» **Your assignment**:
Return the lines from the line containing "diametrically opposite in" through the last line of the material below, exactly as they appear and with no others.

↓↓↓

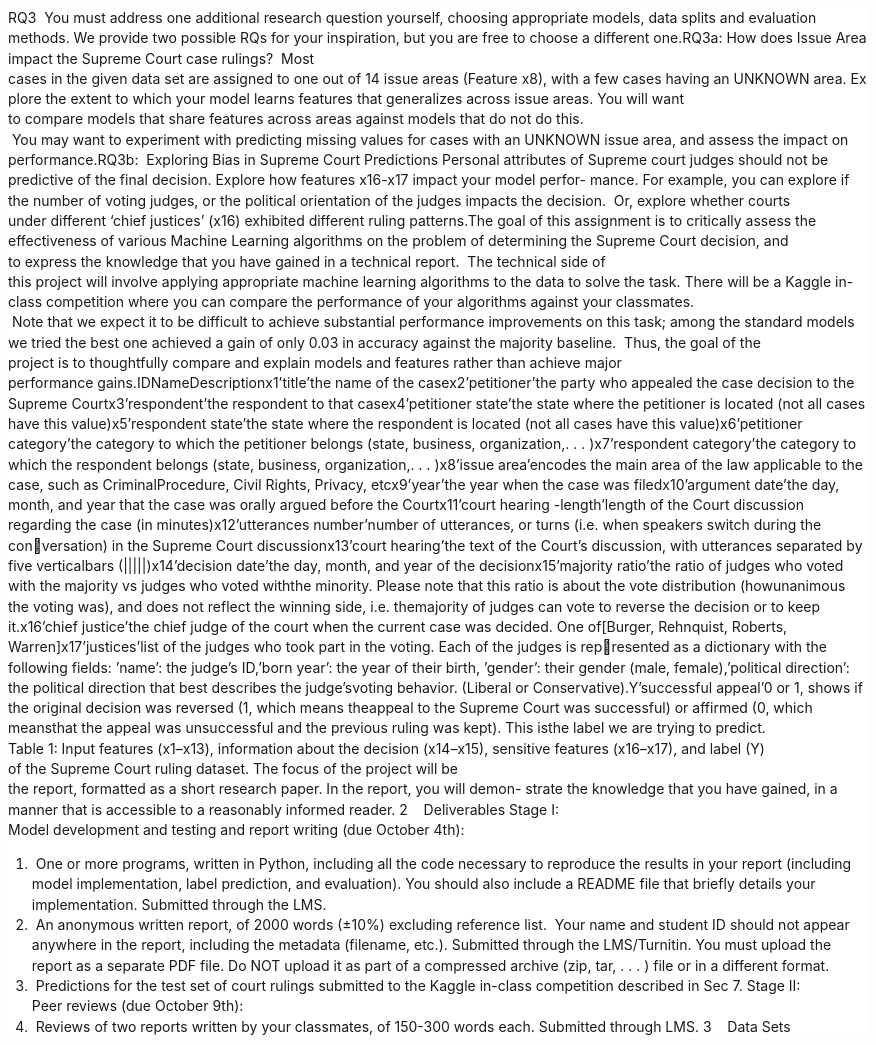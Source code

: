 RQ3  You must address one additional research question yourself, choosing appropriate models, data splits and evaluation methods. We provide two possible RQs for your inspiration, but you are free to choose a different one.RQ3a: How does Issue Area impact the Supreme Court case rulings?  Most cases in the given data set are assigned to one out of 14 issue areas (Feature x8), with a few cases having an UNKNOWN area. Explore the extent to which your model learns features that generalizes across issue areas. You will want to compare models that share features across areas against models that do not do this.  You may want to experiment with predicting missing values for cases with an UNKNOWN issue area, and assess the impact on performance.RQ3b:  Exploring Bias in Supreme Court Predictions Personal attributes of Supreme court judges should not be predictive of the final decision. Explore how features x16-x17 impact your model perfor- mance. For example, you can explore if the number of voting judges, or the political orientation of the judges impacts the decision.  Or, explore whether courts under different ‘chief justices’ (x16) exhibited different ruling patterns.The goal of this assignment is to critically assess the effectiveness of various Machine Learning algorithms on the problem of determining the Supreme Court decision, and to express the knowledge that you have gained in a technical report.  The technical side of this project will involve applying appropriate machine learning algorithms to the data to solve the task. There will be a Kaggle in-class competition where you can compare the performance of your algorithms against your classmates.  Note that we expect it to be difficult to achieve substantial performance improvements on this task; among the standard models we tried the best one achieved a gain of only 0.03 in accuracy against the majority baseline.  Thus, the goal of the project is to thoughtfully compare and explain models and features rather than achieve major performance gains.IDNameDescriptionx1’title’the name of the casex2’petitioner’the party who appealed the case decision to the Supreme Courtx3’respondent’the respondent to that casex4’petitioner state’the state where the petitioner is located (not all cases have this value)x5’respondent state’the state where the respondent is located (not all cases have this value)x6’petitioner category’the category to which the petitioner belongs (state, business, organization,. . . )x7’respondent category’the category to which the respondent belongs (state, business, organization,. . . )x8’issue area’encodes the main area of the law applicable to the case, such as CriminalProcedure, Civil Rights, Privacy, etcx9’year’the year when the case was filedx10’argument date’the day, month, and year that the case was orally argued before the Courtx11’court hearing -length’length of the Court discussion regarding the case (in minutes)x12’utterances number’number of utterances, or turns (i.e. when speakers switch during the conversation) in the Supreme Court discussionx13’court hearing’the text of the Court’s discussion, with utterances separated by five verticalbars (|||||)x14’decision date’the day, month, and year of the decisionx15’majority ratio’the ratio of judges who voted with the majority vs judges who voted withthe minority. Please note that this ratio is about the vote distribution (howunanimous the voting was), and does not reflect the winning side, i.e. themajority of judges can vote to reverse the decision or to keep it.x16’chief justice’the chief judge of the court when the current case was decided. One of[Burger, Rehnquist, Roberts, Warren]x17’justices’list of the judges who took part in the voting. Each of the judges is represented as a dictionary with the following fields: ’name’: the judge’s ID,’born year’: the year of their birth, ’gender’: their gender (male, female),’political direction’: the political direction that best describes the judge’svoting behavior. (Liberal or Conservative).Y’successful appeal’0 or 1, shows if the original decision was reversed (1, which means theappeal to the Supreme Court was successful) or affirmed (0, which meansthat the appeal was unsuccessful and the previous ruling was kept). This isthe label we are trying to predict.
Table 1: Input features (x1–x13), information about the decision (x14–x15), sensitive features (x16–x17), and label (Y) of the Supreme Court ruling dataset.
The focus of the project will be the report, formatted as a short research paper. In the report, you will demon- strate the knowledge that you have gained, in a manner that is accessible to a reasonably informed reader.
2    Deliverables
Stage I: Model development and testing and report writing (due October 4th):
1.  One or more programs, written in Python, including all the code necessary to reproduce the results in your report (including model implementation, label prediction, and evaluation). You should also include a README file that briefly details your implementation. Submitted through the LMS.
2.  An anonymous written report, of 2000 words (±10%) excluding reference list.  Your name and student ID should not appear anywhere in the report, including the metadata (filename, etc.). Submitted through the LMS/Turnitin. You must upload the report as a separate PDF file. Do NOT upload it as part of a compressed archive (zip, tar, . . . ) file or in a different format.
3.  Predictions for the test set of court rulings submitted to the Kaggle in-class competition described in Sec 7.
Stage II: Peer reviews (due October 9th):
1.  Reviews of two reports written by your classmates, of 150-300 words each. Submitted through LMS.
3    Data Sets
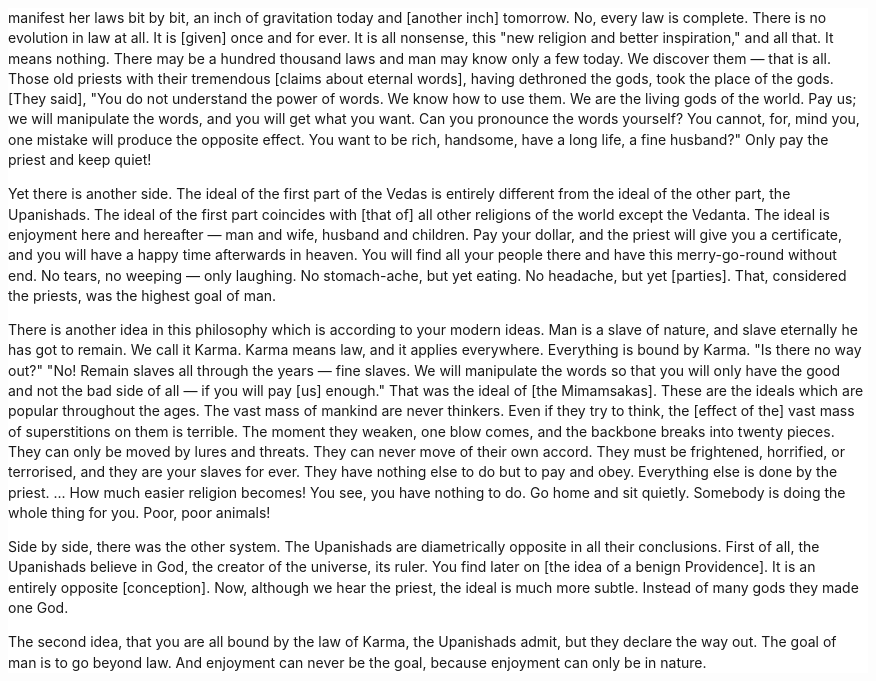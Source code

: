 manifest her laws bit by bit, an inch of gravitation today and \[another
inch\] tomorrow. No, every law is complete. There is no evolution in law
at all. It is \[given\] once and for ever. It is all nonsense, this "new
religion and better inspiration," and all that. It means nothing. There
may be a hundred thousand laws and man may know only a few today. We
discover them — that is all. Those old priests with their tremendous
\[claims about eternal words\], having dethroned the gods, took the
place of the gods. \[They said\], "You do not understand the power of
words. We know how to use them. We are the living gods of the world. Pay
us; we will manipulate the words, and you will get what you want. Can
you pronounce the words yourself? You cannot, for, mind you, one mistake
will produce the opposite effect. You want to be rich, handsome, have a
long life, a fine husband?" Only pay the priest and keep quiet!

Yet there is another side. The ideal of the first part of the Vedas is
entirely different from the ideal of the other part, the Upanishads. The
ideal of the first part coincides with \[that of\] all other religions
of the world except the Vedanta. The ideal is enjoyment here and
hereafter — man and wife, husband and children. Pay your dollar, and the
priest will give you a certificate, and you will have a happy time
afterwards in heaven. You will find all your people there and have this
merry-go-round without end. No tears, no weeping — only laughing. No
stomach-ache, but yet eating. No headache, but yet \[parties\]. That,
considered the priests, was the highest goal of man.

There is another idea in this philosophy which is according to your
modern ideas. Man is a slave of nature, and slave eternally he has got
to remain. We call it Karma. Karma means law, and it applies everywhere.
Everything is bound by Karma. "Is there no way out?" "No! Remain slaves
all through the years  — fine slaves. We will manipulate the words so
that you will only have the good and not the bad side of all —  if you
will pay \[us\] enough." That was the ideal of \[the Mimamsakas\]. These
are the ideals which are popular throughout the ages. The vast mass of
mankind are never thinkers. Even if they try to think, the \[effect of
the\] vast mass of superstitions on them is terrible. The moment they
weaken, one blow comes, and the backbone breaks into twenty pieces. They
can only be moved by lures and threats. They can never move of their own
accord. They must be frightened, horrified, or terrorised, and they are
your slaves for ever. They have nothing else to do but to pay and obey.
Everything else is done by the priest. ... How much easier religion
becomes! You see, you have nothing to do. Go home and sit quietly.
Somebody is doing the whole thing for you. Poor, poor animals!

Side by side, there was the other system. The Upanishads are
diametrically opposite in all their conclusions. First of all, the
Upanishads believe in God, the creator of the universe, its ruler. You
find later on \[the idea of a benign Providence\]. It is an entirely
opposite \[conception\]. Now, although we hear the priest, the ideal is
much more subtle. Instead of many gods they made one God.

The second idea, that you are all bound by the law of Karma, the
Upanishads admit, but they declare the way out. The goal of man is to go
beyond law. And enjoyment can never be the goal, because enjoyment can
only be in nature.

↑↑↑

» **Response area**:
diametrically opposite in all their conclusions. First of all, the
Upanishads believe in God, the creator of the universe, its ruler. You
find later on \[the idea of a benign Providence\]. It is an entirely
opposite \[conception\]. Now, although we hear the priest, the ideal is
much more subtle. Instead of many gods they made one God.

The second idea, that you are all bound by the law of Karma, the
Upanishads admit, but they declare the way out. The goal of man is to go
beyond law. And enjoyment can never be the goal, because enjoyment can
only be in nature.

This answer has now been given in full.